De plus le SULFITE DE SODIUM élimine la forme oxydée de la substance développatrice qui sert à révéler l'image latente tout au long de la révélation, ce qui permet de régulariser encore plus le développement.
Enfin, le SULFITE DE SODIUM possède une action solvante sur les cristaux d'argent de l'émulsion très appréciable dans les révélateurs "grain fin". En effet, un grain d'argent métallique d'une taille donnée, réduit par la substance développatrice, est partiellement dissout par le SULFITE DE SODIUM en un complexe argentique lui même réductibe aux alentours du grain d'argent originel. Notre grain d'argent de départ à donc vu sa taille réduire mais la densité du négatif s'en trouvera inchangée car la partie dissoute du grain d'argent de départ à été réduite également. Voila ce qui éxplique la finesse de granulation produite.




L'anti-voile :

Les microscopiques cristaux sensibles de l'émulsion, appelés halosels d'argent, n'ayant reçu aucune lumière dans les ombres du négatif, peuvent par l'action énergique des substances développatrices (génol, hydroquinone, etc.) produire un voile chimique parasite, un grisaillement général de l'image. Pour remèdier à ceci, on additionne un anti-voile au révélateur, un composé chimique capable de préserver les halosels d'argent non-impressionnés de ce voile génant.
- Le BROMURE DE POTASSIUM : Se présente sous la forme d'une poudre de cristaux blancs extrêmement fins, gourmands en humidité, pouvant provoquer une cristalisation générale en un seul morceau. A conserver au sec donc. L'action du BROMURE DE POTASSIUM est d'empecher les substances développatrices d'agir sur les halosels d'argents n'ayant pas subit de transformation par la lumière en leur apportant des ions Bromure. Une sorte de barrière chimique est ainsi levée aux substances développatrices. Une trop forte concentration en BROMURE DE POTASSIUM retarde
l'apparition de l'image. La rapidité initiale de l'émulsion employée baisse sensiblement car les détails dans les ombres ne sont plus révélés étant donné l'action protectrice du BROMURE DE POTASSIUM sur les halosels d'argent pas ou très peu impressionnés.
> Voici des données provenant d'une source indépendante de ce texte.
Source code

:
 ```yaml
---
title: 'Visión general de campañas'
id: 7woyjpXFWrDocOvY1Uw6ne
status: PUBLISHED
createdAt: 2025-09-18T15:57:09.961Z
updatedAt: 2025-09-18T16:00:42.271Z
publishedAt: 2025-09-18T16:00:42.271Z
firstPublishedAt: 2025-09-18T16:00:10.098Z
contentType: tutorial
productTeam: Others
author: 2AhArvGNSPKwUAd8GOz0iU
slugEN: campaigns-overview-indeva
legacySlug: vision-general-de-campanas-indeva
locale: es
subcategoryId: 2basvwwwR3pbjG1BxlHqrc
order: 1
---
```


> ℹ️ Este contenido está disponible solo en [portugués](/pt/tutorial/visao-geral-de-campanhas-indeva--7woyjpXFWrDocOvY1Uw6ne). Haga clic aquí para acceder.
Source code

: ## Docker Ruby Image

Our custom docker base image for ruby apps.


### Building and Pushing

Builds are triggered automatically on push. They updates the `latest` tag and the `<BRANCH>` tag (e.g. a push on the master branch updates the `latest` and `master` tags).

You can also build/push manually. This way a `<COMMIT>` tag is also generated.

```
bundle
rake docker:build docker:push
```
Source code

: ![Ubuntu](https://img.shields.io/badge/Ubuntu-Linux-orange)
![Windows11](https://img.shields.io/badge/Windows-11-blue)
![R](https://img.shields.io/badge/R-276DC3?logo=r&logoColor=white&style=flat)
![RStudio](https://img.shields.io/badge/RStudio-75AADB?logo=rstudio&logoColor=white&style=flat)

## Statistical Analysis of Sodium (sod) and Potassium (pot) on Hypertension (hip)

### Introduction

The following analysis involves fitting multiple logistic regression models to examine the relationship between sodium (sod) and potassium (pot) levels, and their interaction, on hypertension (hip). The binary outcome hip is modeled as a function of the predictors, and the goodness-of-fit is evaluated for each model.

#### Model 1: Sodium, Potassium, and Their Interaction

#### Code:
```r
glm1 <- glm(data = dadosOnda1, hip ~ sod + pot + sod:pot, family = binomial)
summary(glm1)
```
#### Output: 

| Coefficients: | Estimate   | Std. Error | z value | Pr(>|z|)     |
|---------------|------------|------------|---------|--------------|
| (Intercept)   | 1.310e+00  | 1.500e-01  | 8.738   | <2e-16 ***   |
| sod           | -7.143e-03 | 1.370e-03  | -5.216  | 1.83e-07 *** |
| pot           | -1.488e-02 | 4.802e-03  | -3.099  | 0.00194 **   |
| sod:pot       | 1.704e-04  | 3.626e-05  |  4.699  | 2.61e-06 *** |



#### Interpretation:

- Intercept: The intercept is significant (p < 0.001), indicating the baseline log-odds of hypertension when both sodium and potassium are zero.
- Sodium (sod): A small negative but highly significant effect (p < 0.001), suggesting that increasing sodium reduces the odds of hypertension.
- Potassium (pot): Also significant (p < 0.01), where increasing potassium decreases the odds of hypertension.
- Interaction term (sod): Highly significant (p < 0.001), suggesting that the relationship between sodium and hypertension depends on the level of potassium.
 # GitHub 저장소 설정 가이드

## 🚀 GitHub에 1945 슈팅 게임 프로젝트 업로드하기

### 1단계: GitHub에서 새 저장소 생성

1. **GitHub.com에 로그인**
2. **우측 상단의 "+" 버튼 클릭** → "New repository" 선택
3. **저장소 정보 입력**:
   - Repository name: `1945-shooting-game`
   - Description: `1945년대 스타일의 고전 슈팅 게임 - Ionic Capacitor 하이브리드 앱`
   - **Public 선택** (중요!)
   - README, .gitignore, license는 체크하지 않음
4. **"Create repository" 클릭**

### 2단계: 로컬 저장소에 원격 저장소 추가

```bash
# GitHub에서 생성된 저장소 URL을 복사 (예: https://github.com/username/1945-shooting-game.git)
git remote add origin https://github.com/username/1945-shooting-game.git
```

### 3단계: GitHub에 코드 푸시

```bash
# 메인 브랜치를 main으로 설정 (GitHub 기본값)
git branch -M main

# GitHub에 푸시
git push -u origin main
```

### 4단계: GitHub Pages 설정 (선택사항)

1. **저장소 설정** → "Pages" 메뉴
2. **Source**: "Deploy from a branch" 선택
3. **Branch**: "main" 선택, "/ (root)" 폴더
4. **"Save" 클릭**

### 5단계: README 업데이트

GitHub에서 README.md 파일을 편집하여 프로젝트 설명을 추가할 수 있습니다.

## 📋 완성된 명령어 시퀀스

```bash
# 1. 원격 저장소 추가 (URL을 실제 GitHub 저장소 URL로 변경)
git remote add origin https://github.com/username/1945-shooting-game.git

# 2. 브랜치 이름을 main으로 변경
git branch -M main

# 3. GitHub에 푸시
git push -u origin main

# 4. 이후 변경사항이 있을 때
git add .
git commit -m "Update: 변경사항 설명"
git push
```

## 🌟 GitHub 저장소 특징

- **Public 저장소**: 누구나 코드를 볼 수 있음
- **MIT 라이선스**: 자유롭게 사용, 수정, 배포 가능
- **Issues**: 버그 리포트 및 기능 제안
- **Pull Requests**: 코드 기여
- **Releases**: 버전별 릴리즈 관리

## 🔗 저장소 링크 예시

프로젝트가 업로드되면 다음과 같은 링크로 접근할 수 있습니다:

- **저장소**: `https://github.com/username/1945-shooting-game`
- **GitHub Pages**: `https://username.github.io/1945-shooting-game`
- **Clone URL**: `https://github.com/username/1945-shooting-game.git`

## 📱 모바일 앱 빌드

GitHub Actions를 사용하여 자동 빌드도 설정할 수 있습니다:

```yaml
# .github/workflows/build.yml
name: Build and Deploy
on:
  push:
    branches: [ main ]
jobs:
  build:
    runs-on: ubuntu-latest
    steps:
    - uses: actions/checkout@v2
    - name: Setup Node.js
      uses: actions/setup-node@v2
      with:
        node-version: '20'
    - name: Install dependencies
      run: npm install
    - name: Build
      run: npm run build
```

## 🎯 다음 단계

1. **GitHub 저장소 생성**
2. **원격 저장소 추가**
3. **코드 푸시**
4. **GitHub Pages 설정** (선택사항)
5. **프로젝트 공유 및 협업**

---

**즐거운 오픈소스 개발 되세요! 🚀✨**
- Le BENZOTRIAZOL : Beaucoup plus utilisé de nos jours dans les révélateurs que le BROMURE DE POTASSIUM. Il dispose en moindre quantité, des même proprietés que le bromure.


Complément :

Bien d'autres composés chimiques sont utilisés dans les révélateurs modernes. Ici, je me contente pour l'instant de parler de celui-ci :
- Le SULFOCYANURE DE POTASSIUM (Complément du Sulfite de Sodium) : Se présente sous la forme d'une très fine poudre de cristaux rosés, très gourmands en humidité provoquant une cristalisation en masse assez dure si il n'est pas conservé en milieu sec. Son nom peut faire peur de prime abord par le mot cyanure. Mais le SULFOCYANURE DE POTASSIUM n'est pas plus dangereux que les autres substance chimiques citées dans cette page. Evidement, il ne vaut mieux pas en ingerer... Le SULFOCYANURE DE POTASSIUM est un veritable solvant de l'argent. Il est donc employé dans les révélateurs grain fin, et dans les bains pour inversion afin d'obtenir une diapositive. Cependant, les révélateurs qui contiennent du SULFOCYANURE ne se conservent que très peu de temps.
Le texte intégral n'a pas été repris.